Lorsqu’E. Kant établit une relation entre la raison et la capacité d’utiliser les idées comme principes régulateurs de la pensée et de l'action, à travers l’impératif catégorique (abondant dans la littérature), il assume que l’action humaine obéit à un ensemble de maximes qui sont inhérentes au développement intégral de l’être humain. En ce sens, la rationalité kantienne représente l’ensemble des règles qui justifient l’action humaine. Sur cette logique, Dryzek (1993, p. 216) a élaboré une longue litanie de maximes pour illustrer la pertinence de la rationalité kantienne : la maxime de ne pas travailler un jour dans la semaine, pour récupérer les énergies ; la maxime de retourner des livres à la bibliothèque à temps, pour éviter des sanctions ; ou la maxime de tenir ses promesses, pour maintenir une bonne réputation vis-à-vis des autres.
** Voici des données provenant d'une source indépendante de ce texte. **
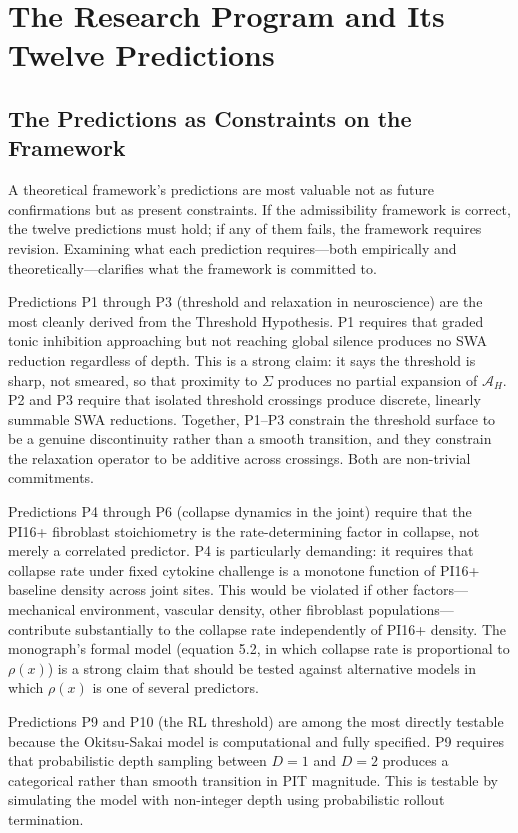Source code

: \documentclass[12pt, a4paper]{article}
\theoremstyle{definition}
\begin{document}
\section{The Research Program and Its Twelve Predictions}

\subsection{The Predictions as Constraints on the Framework}

A theoretical framework's predictions are most valuable not as future confirmations but as present constraints. If the admissibility framework is correct, the twelve predictions must hold; if any of them fails, the framework requires revision. Examining what each prediction requires---both empirically and theoretically---clarifies what the framework is committed to.

Predictions P1 through P3 (threshold and relaxation in neuroscience) are the most cleanly derived from the Threshold Hypothesis. P1 requires that graded tonic inhibition approaching but not reaching global silence produces no SWA reduction regardless of depth. This is a strong claim: it says the threshold is sharp, not smeared, so that proximity to $\Sigma$ produces no partial expansion of $\mathcal{A}_H$. P2 and P3 require that isolated threshold crossings produce discrete, linearly summable SWA reductions. Together, P1--P3 constrain the threshold surface to be a genuine discontinuity rather than a smooth transition, and they constrain the relaxation operator to be additive across crossings. Both are non-trivial commitments.

Predictions P4 through P6 (collapse dynamics in the joint) require that the PI16+ fibroblast stoichiometry is the rate-determining factor in collapse, not merely a correlated predictor. P4 is particularly demanding: it requires that collapse rate under fixed cytokine challenge is a monotone function of PI16+ baseline density across joint sites. This would be violated if other factors---mechanical environment, vascular density, other fibroblast populations---contribute substantially to the collapse rate independently of PI16+ density. The monograph's formal model (equation 5.2, in which collapse rate is proportional to $\rho(x)$) is a strong claim that should be tested against alternative models in which $\rho(x)$ is one of several predictors.

Predictions P9 and P10 (the RL threshold) are among the most directly testable because the Okitsu-Sakai model is computational and fully specified. P9 requires that probabilistic depth sampling between $D = 1$ and $D = 2$ produces a categorical rather than smooth transition in PIT magnitude. This is testable by simulating the model with non-integer depth using probabilistic rollout termination.
\end{document}
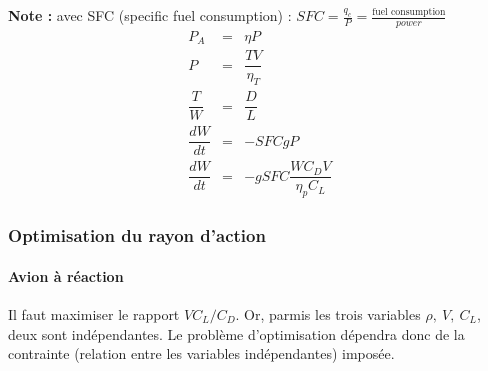 \documentclass{report}
\begin{document}
\textbf{Note :}
avec SFC (specific fuel consumption) : $SFC=\frac{q_c}{P}=\frac{\text{fuel consumption}}{power}$
\begin{eqnarray}
P_A &= &\eta P\\
P &= &\dfrac{TV}{\eta_T}\\
\dfrac{T}{W} &= &\dfrac{D}{L}\\
\dfrac{dW}{dt} &= &-SFC g P\\
\dfrac{dW}{dt} &= &-g SFC \dfrac{W C_D V}{\eta_p C_L}
\end{eqnarray}

\subsubsection{Optimisation du rayon d'action}

\paragraph{Avion à réaction} Il faut maximiser le rapport $VC_L/C_D$. Or, parmis les trois variables $\rho,~V,~C_L$, deux sont indépendantes. Le problème d'optimisation dépendra donc de la contrainte (relation entre les variables indépendantes) imposée.
\end{document}

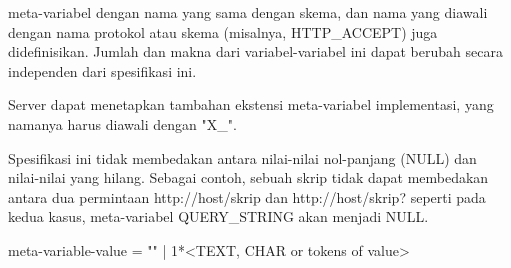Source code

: \documentclass{article}
\begin{document}
meta-variabel dengan nama yang sama dengan skema, dan nama yang diawali
dengan nama protokol atau skema (misalnya, HTTP_ACCEPT) juga
didefinisikan. Jumlah dan makna dari variabel-variabel ini dapat berubah
secara independen dari spesifikasi ini.

Server dapat menetapkan tambahan ekstensi meta-variabel implementasi, yang namanya harus diawali dengan "X_".

Spesifikasi ini tidak membedakan antara nilai-nilai nol-panjang (NULL) dan nilai-nilai yang hilang. Sebagai contoh, sebuah skrip tidak dapat membedakan antara dua permintaan http://host/skrip dan http://host/skrip?  seperti pada kedua kasus, meta-variabel QUERY_STRING akan menjadi NULL.

meta-variable-value = "" | 1*<TEXT, CHAR or tokens of value>
\end{document}
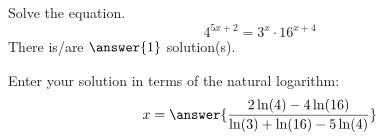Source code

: \documentclass{ximera}
\author{Bobby Ramsey}
\begin{document}
\begin{exercise}
	Solve the equation.
	\[ 4^{5x+2} = 3^x \cdot 16^{x+4} \]
	There is/are $\answer{1}$ solution(s).
	\begin{exercise}
		Enter your solution in terms of the natural logarithm: \[x = \answer{ \frac{2\ln(4) - 4\ln(16)}{\ln(3)+\ln(16)-5\ln(4)} }\]
	\end{exercise}
\end{exercise}
\end{document}
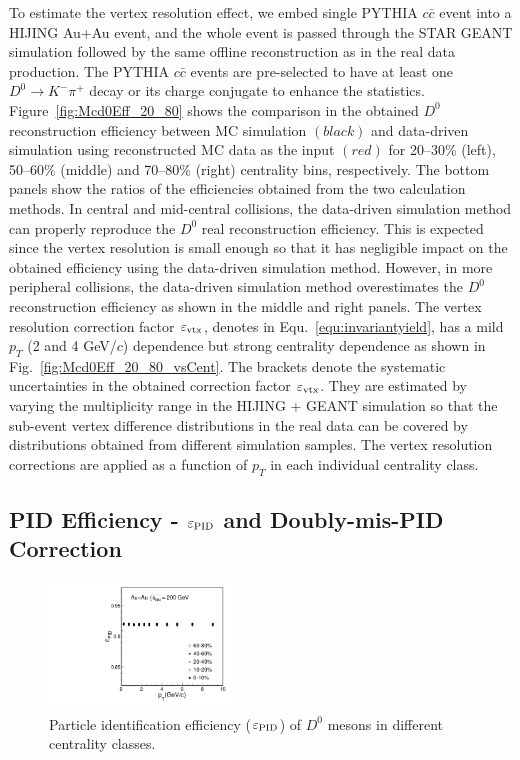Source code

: \documentclass[%
 reprint,	
 amsmath,amssymb,
 aps,
 prc,
]{revtex4-1}
\begin{document}
To estimate the vertex resolution effect, we embed single PYTHIA $c\bar{c}$ event into a HIJING Au+Au event, and the whole event is passed through the STAR GEANT simulation followed by the same offline reconstruction as in the real data production. The PYTHIA $c\bar{c}$ events are pre-selected to have at least one $D^0\rightarrow K^-\pi^+$ decay or its charge conjugate to enhance the statistics. Figure~\ref{fig:Mcd0Eff_20_80} shows the comparison in the obtained $D^0$ reconstruction efficiency between MC simulation $(black)$ and data-driven simulation using reconstructed MC data as the input $(red)$ for 20--30\% (left), 50--60\% (middle) and 70--80\% (right) centrality bins, respectively. The bottom panels show the ratios of the efficiencies obtained from the two calculation methods. In central and mid-central collisions, the data-driven simulation method can properly reproduce the $D^0$ real reconstruction efficiency. This is expected since the vertex resolution is small enough so that it has negligible impact on the obtained efficiency using the data-driven simulation method. However, in more peripheral collisions, the data-driven simulation method overestimates the $D^0$ reconstruction efficiency as shown in the middle and right panels. The vertex resolution correction factor $\varepsilon_{\rm vtx}$, denotes in Equ.~\ref{equ:invariantyield}, has a mild $p_{T}$ (2 and 4 GeV/$c$) dependence but strong centrality dependence as shown in Fig.~\ref{fig:Mcd0Eff_20_80_vsCent}. The brackets denote the systematic uncertainties in the obtained correction factor $\varepsilon_{\rm vtx}$. They are estimated by varying the multiplicity range in the HIJING + GEANT simulation so that the sub-event vertex difference distributions in the real data can be covered by distributions obtained from different simulation samples. The vertex resolution corrections are applied as a function of $p_{T}$ in each individual centrality class.

\subsection{PID Efficiency - $\varepsilon_{\rm PID}$ and Doubly-mis-PID Correction}
\label{correction:PID}

\begin{figure}
\centering
\includegraphics[width=0.43\textwidth]{fig/Datad0Eff_pid_10.pdf}
\caption{Particle identification efficiency ($\varepsilon_{\rm PID}$) of $D^0$ mesons in different centrality classes.}
\label{fig:Datad0Eff_pid} 
\end{figure}
\end{document}
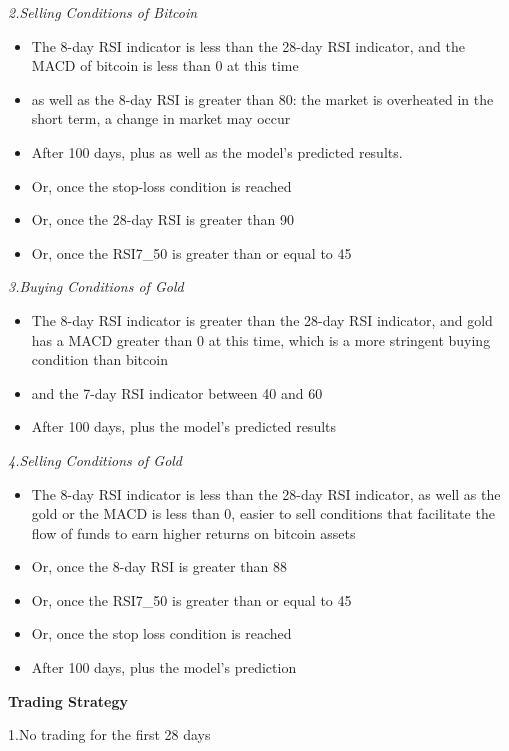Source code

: \documentclass[12pt]{article}
\begin{document}
    \textit{2.Selling Conditions of Bitcoin}
    \begin{itemize}
        \item The 8-day RSI indicator is less than the 28-day RSI indicator, and the MACD of bitcoin is less than 0 at this time
        \item as well as the 8-day RSI is greater than 80: the market is overheated in the short term, a change in market may occur
        \item After 100 days, plus as well as the model's predicted results.
        \item Or, once the stop-loss condition is reached
        \item Or, once the 28-day RSI is greater than 90
        \item Or, once the RSI7\_50 is greater than or equal to 45
    \end{itemize}
    
    \textit{3.Buying Conditions of Gold}
    \begin{itemize}
        \item The 8-day RSI indicator is greater than the 28-day RSI indicator, and gold has a MACD greater than 0 at this time, which is a more stringent buying condition than bitcoin
        \item and the 7-day RSI indicator between 40 and 60
        \item After 100 days, plus the model's predicted results
    \end{itemize}
    
    \textit{4.Selling Conditions of Gold}
    \begin{itemize}
        \item The 8-day RSI indicator is less than the 28-day RSI indicator, as well as the gold or the MACD is less than 0, easier to sell conditions that facilitate the flow of funds to earn higher returns on bitcoin assets
        \item Or, once the 8-day RSI is greater than 88
        \item Or, once the RSI7\_50 is greater than or equal to 45
        \item Or, once the stop loss condition is reached
        \item After 100 days, plus the model's prediction
    \end{itemize}
    
    \noindent\textbf{Trading Strategy}
    
    1.No trading for the first 28 days
    
\end{document}
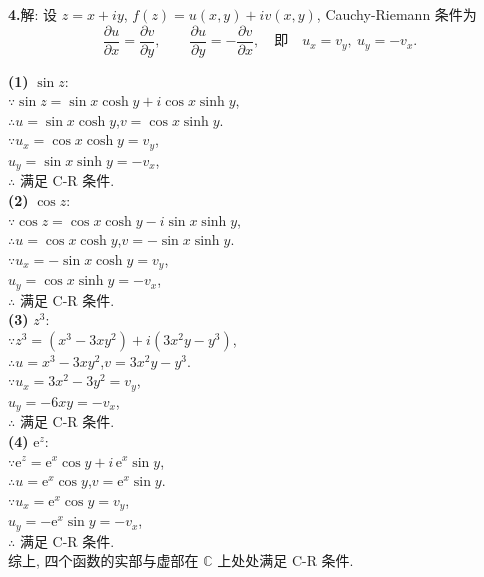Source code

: \documentclass{article}
\begin{document}
\noindent
\begin{minipage}[t]{0.66\textwidth}
	
	\textbf{4.}\quad 解: 设 $z=x+iy$, $f(z)=u(x,y)+iv(x,y)$, Cauchy-Riemann 条件为
	\[
	\frac{\partial u}{\partial x}=\frac{\partial v}{\partial y},\qquad
	\frac{\partial u}{\partial y}=-\frac{\partial v}{\partial x},
	\quad\text{即}\quad u_x=v_y,\ u_y=-v_x.
	\]
	
	\textbf{(1)} $\sin z$:\\
	$\because \sin z=\sin x\cosh y+i\cos x\sinh y$,\\
	$\therefore u=\sin x\cosh y$,\quad $v=\cos x\sinh y$.\\
	$\because u_x=\cos x\cosh y=v_y$,\\
	\quad $u_y=\sin x\sinh y=-v_x$,\\
	$\therefore$ 满足 C-R 条件.\\[4pt]
	
	\textbf{(2)} $\cos z$:\\
	$\because \cos z=\cos x\cosh y-i\sin x\sinh y$,\\
	$\therefore u=\cos x\cosh y$,\quad $v=-\sin x\sinh y$.\\
	$\because u_x=-\sin x\cosh y=v_y$,\\
	\quad $u_y=\cos x\sinh y=-v_x$,\\
	$\therefore$ 满足 C-R 条件.\\[4pt]
	
	\textbf{(3)} $z^3$:\\
	$\because z^3=(x^3-3xy^2)+i(3x^2y-y^3)$,\\
	$\therefore u=x^3-3xy^2$,\quad $v=3x^2y-y^3$.\\
	$\because u_x=3x^2-3y^2=v_y$,\\
	\quad $u_y=-6xy=-v_x$,\\
	$\therefore$ 满足 C-R 条件.\\[4pt]
	
	\textbf{(4)} $\mathrm{e}^z$:\\
	$\because \mathrm{e}^z=\mathrm{e}^x\cos y+i\,\mathrm{e}^x\sin y$,\\
	$\therefore u=\mathrm{e}^x\cos y$,\quad $v=\mathrm{e}^x\sin y$.\\
	$\because u_x=\mathrm{e}^x\cos y=v_y$,\\
	\quad $u_y=-\mathrm{e}^x\sin y=-v_x$,\\
	$\therefore$ 满足 C-R 条件.\\[4pt]
	
	综上, 四个函数的实部与虚部在 $\mathbb{C}$ 上处处满足 C-R 条件.
	
\end{minipage}
\end{document}
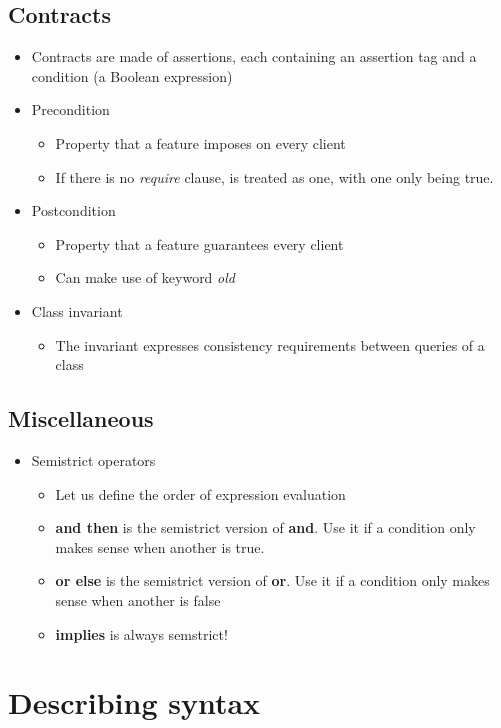 \documentclass[a4paper]{article}
\begin{document}
\subsection{Contracts}
\begin{itemize}
\item Contracts are made of assertions, each containing an assertion tag and a condition (a Boolean expression)
\item Precondition
\begin{itemize}
\item Property that a feature imposes on every client
\item If there is no \textsl{require} clause, is treated as one, with one only being true.
\end{itemize}
\item Postcondition
\begin{itemize}
\item Property that a feature guarantees every client 
\item Can make use of keyword \textsl{old}
\end{itemize}
\item Class invariant
\begin{itemize}
\item The invariant expresses consistency requirements between queries of a class
\end{itemize}
\end{itemize}

\subsection{Miscellaneous}
\begin{itemize}
\item Semistrict operators
\begin{itemize}
\item Let us define the order of expression evaluation
\item \textbf{and then} is the semistrict version of \textbf{and}. Use it if a condition only makes sense when another is true.
\item \textbf{or else} is the semistrict version of \textbf{or}. Use it if a condition only makes sense when another is false
\item\textbf{implies} is always semstrict!
\end{itemize}
\end{itemize}

\section{Describing syntax}
\end{document}
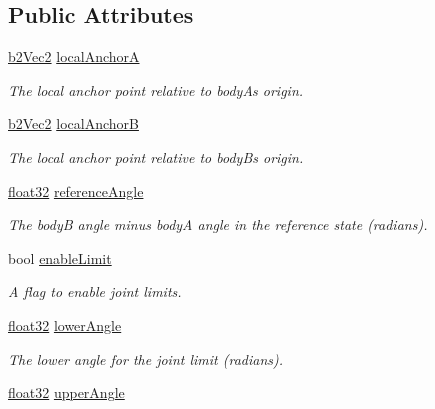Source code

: \subsection*{Public Attributes}
\begin{DoxyCompactItemize}
\item 
\mbox{\hyperlink{structb2_vec2}{b2\+Vec2}} \mbox{\hyperlink{structb2_revolute_joint_def_a76337d07aa63232a7b20d50decc862ae}{local\+AnchorA}}
\begin{DoxyCompactList}\small\item\em The local anchor point relative to bodyA\textquotesingle{}s origin. \end{DoxyCompactList}\item 
\mbox{\hyperlink{structb2_vec2}{b2\+Vec2}} \mbox{\hyperlink{structb2_revolute_joint_def_a3f33bc1d9f6c22043a5ff2f1d89f04e0}{local\+AnchorB}}
\begin{DoxyCompactList}\small\item\em The local anchor point relative to bodyB\textquotesingle{}s origin. \end{DoxyCompactList}\item 
\mbox{\hyperlink{b2_settings_8h_aacdc525d6f7bddb3ae95d5c311bd06a1}{float32}} \mbox{\hyperlink{structb2_revolute_joint_def_a1858d897d5fea04c5e606a1ff73f64f8}{reference\+Angle}}
\begin{DoxyCompactList}\small\item\em The bodyB angle minus bodyA angle in the reference state (radians). \end{DoxyCompactList}\item 
bool \mbox{\hyperlink{structb2_revolute_joint_def_a2eaefc5fc5caf879cfd59ebcd852b756}{enable\+Limit}}
\begin{DoxyCompactList}\small\item\em A flag to enable joint limits. \end{DoxyCompactList}\item 
\mbox{\hyperlink{b2_settings_8h_aacdc525d6f7bddb3ae95d5c311bd06a1}{float32}} \mbox{\hyperlink{structb2_revolute_joint_def_a24d0b2638a01405c77bd1c0de3e53de8}{lower\+Angle}}
\begin{DoxyCompactList}\small\item\em The lower angle for the joint limit (radians). \end{DoxyCompactList}\item 
\mbox{\hyperlink{b2_settings_8h_aacdc525d6f7bddb3ae95d5c311bd06a1}{float32}} \mbox{\hyperlink{structb2_revolute_joint_def_a692cfe333ad12afd5753a6ec54e39a66}{upper\+Angle}}

\end{DoxyCompactItemize}
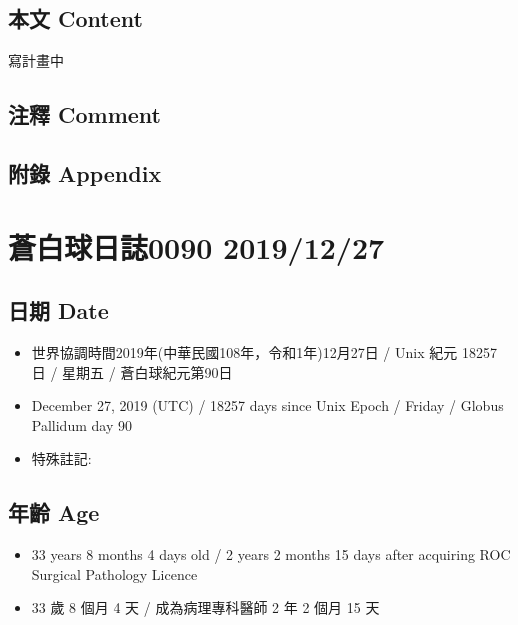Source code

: \documentclass[a5paper, 12pt
]{book}
\providecommand{\tightlist}{%
  \setlength{\itemsep}{0pt}\setlength{\parskip}{0pt}}
\begin{document}
\hypertarget{ux672cux6587-content-25}{%
\subsection{本文 Content}\label{ux672cux6587-content-25}}

寫計畫中

\hypertarget{ux6ce8ux91cb-comment-24}{%
\subsection{注釋 Comment}\label{ux6ce8ux91cb-comment-24}}

\hypertarget{ux9644ux9304-appendix-25}{%
\subsection{附錄 Appendix}\label{ux9644ux9304-appendix-25}}

\hypertarget{ux84bcux767dux7403ux65e5ux8a8c0090-20191227}{%
\section{蒼白球日誌0090
2019/12/27}\label{ux84bcux767dux7403ux65e5ux8a8c0090-20191227}}

\hypertarget{ux65e5ux671f-date-26}{%
\subsection{日期 Date}\label{ux65e5ux671f-date-26}}

\begin{itemize}
\tightlist
\item
  世界協調時間2019年(中華民國108年，令和1年)12月27日 / Unix 紀元 18257
  日 / 星期五 / 蒼白球紀元第90日
\item
  December 27, 2019 (UTC) / 18257 days since Unix Epoch / Friday /
  Globus Pallidum day 90
\item
  特殊註記:
\end{itemize}

\hypertarget{ux5e74ux9f61-age-26}{%
\subsection{年齡 Age}\label{ux5e74ux9f61-age-26}}

\begin{itemize}
\tightlist
\item
  33 years 8 months 4 days old / 2 years 2 months 15 days after
  acquiring ROC Surgical Pathology Licence
\item
  33 歲 8 個月 4 天 / 成為病理專科醫師 2 年 2 個月 15 天
\end{itemize}
\end{document}
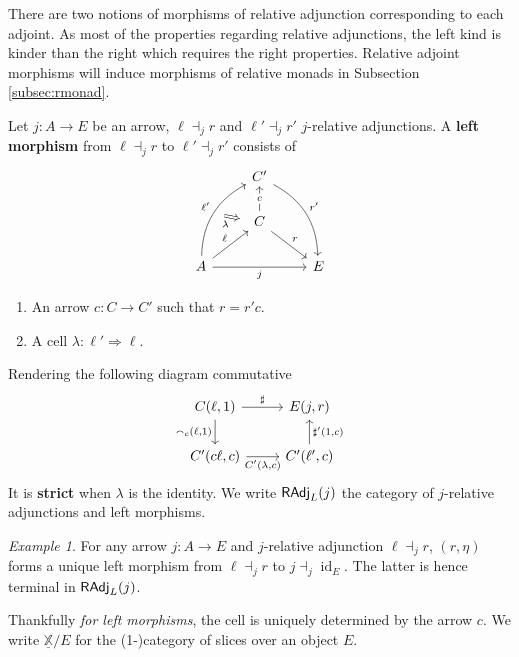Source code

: \documentclass[10pt,a4paper]{article}
\newcommand{\bb}[1]{\mathbb{#1}}
\newcommand{\cat}[1]{\textcat{#1}}
\newcommand{\textcat}[1]{{\normalfont\textsf{#1}}}
\newcommand{\To}{\Rightarrow}
\DeclareMathOperator{\id}{id}
\theoremstyle{plain}
\theoremstyle{definition}
\theoremstyle{remark}
\newtheorem{example}[theorem]{Example}
\begin{document}
There are two notions of morphisms of relative adjunction corresponding to each adjoint. As most of the properties regarding relative adjunctions, the left kind is kinder than the right which requires the right properties. Relative adjoint morphisms will induce morphisms of relative monads in Subsection \ref{subsec:rmonad}.

\begin{definition}
    Let $j : A \to E$ be an arrow, $\ell\dashv_j r$ and $\ell'\dashv_jr'$ $j$-relative adjunctions. A \textbf{left morphism} from $\ell\dashv_jr$ to $\ell'\dashv_j r'$ consists of
    \[\begin{tikzcd}
        &C'\ar[ddr, "r'", bend left]&\\
        &\ar[u, "c"{description}] C \ar[dr, "r"]\\
        A \ar[uur, bend left, "\ell'", ""{anchor=center,name=a}] \ar[ur, "\ell"] \ar[rr, "j"'] && E
        \ar[from=a, to=2-2, Rightarrow, "\lambda"', shorten=2mm]
    \end{tikzcd}\]
    \begin{enumerate}
        \item An arrow $c : C \to C'$ such that $r = r'c$.
        \item A cell $\lambda : \ell'\To \ell$.
    \end{enumerate}
    Rendering the following diagram commutative
    \[\begin{tikzcd}
        \ar[d, "{\smallfrown_c(\ell, 1)}"'] C(\ell, 1) \ar[r, "\sharp"] & E(j, r)\\
        C'(c\ell, c) \ar[r, "{C'(\lambda, c)}"'] & C'(\ell', c)\ar[u, "{\sharp'(1, c)}"']
    \end{tikzcd}\]
    It is \textbf{strict} when $\lambda$ is the identity. We write $\cat{RAdj}_L(j)$ the category of $j$-relative adjunctions and left morphisms.
\end{definition}

\begin{example}
    For any arrow $j : A \to E$ and $j$-relative adjunction $\ell\dashv_j r$, $(r, \eta)$ forms a unique left morphism from $\ell\dashv_j r$ to $j\dashv_j \id_E$. The latter is hence terminal in $\cat{RAdj}_L(j)$.
\end{example}

Thankfully \textit{for left morphisms}, the cell is uniquely determined by the arrow $c$. We write $\underline{\bb X}/E$ for the (1-)category of slices over an object $E$.
\end{document}
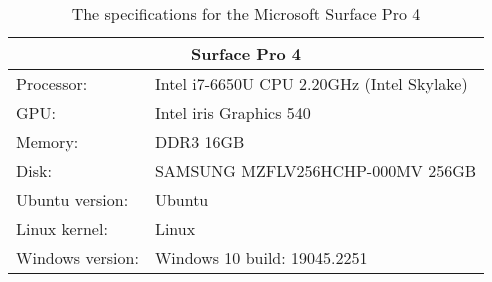 \begin{table}[H]
    \begin{tabular}{ll}
    \hline
    \multicolumn{2}{|c|}{Surface Pro 4}           \\ \hline
    Processor: & Intel i7-6650U CPU 2.20GHz (Intel Skylake) \\
    GPU:       & Intel iris Graphics 540          \\
    Memory:    & DDR3 16GB                         \\
    Disk:      & SAMSUNG MZFLV256HCHP-000MV 256GB   \\
    Ubuntu version:  & Ubuntu                            \\
    Linux kernel: & Linux        \\
    Windows version:& Windows 10 build: 19045.2251
    \end{tabular}
    \caption{The specifications for the Microsoft Surface Pro 4}
    \label{tab:surfacePro}
\end{table}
Une maxime contient toujours les raisons en vertu desquelles une personne ou un groupe de personnes agit. Et même, le principe réaliste de Nicolas Machiavel : « La fin justifie les moyens » ; l’Oracle de Baltasar Gracian : « Une bonne fin semble toujours dorée, même si elle est contredite par les incongruités des moyens utilisés » ; la Loi de Busenbaum Hermann : « Quand une fin est légale, les moyens pour y parvenir le sont aussi » ; la tricherie africaine et latino-américaine : « Qui ne triche pas, n’avance pas » sont des maximes qui justifient le comportement et la rationalité humaine. Ces approches et des milliers d’autres illustrent clairement que la rationalité doit être comprise comme une réalité exercée individuel et culturellement, en plus d’être construite de façon intersubjective et véhiculée au sein des communautés humaines. C’est certainement la raison pour laquelle Vila (2004, p. 7) affirme que « la rationalité est une variable inséparable et inhérente au comportement humain ».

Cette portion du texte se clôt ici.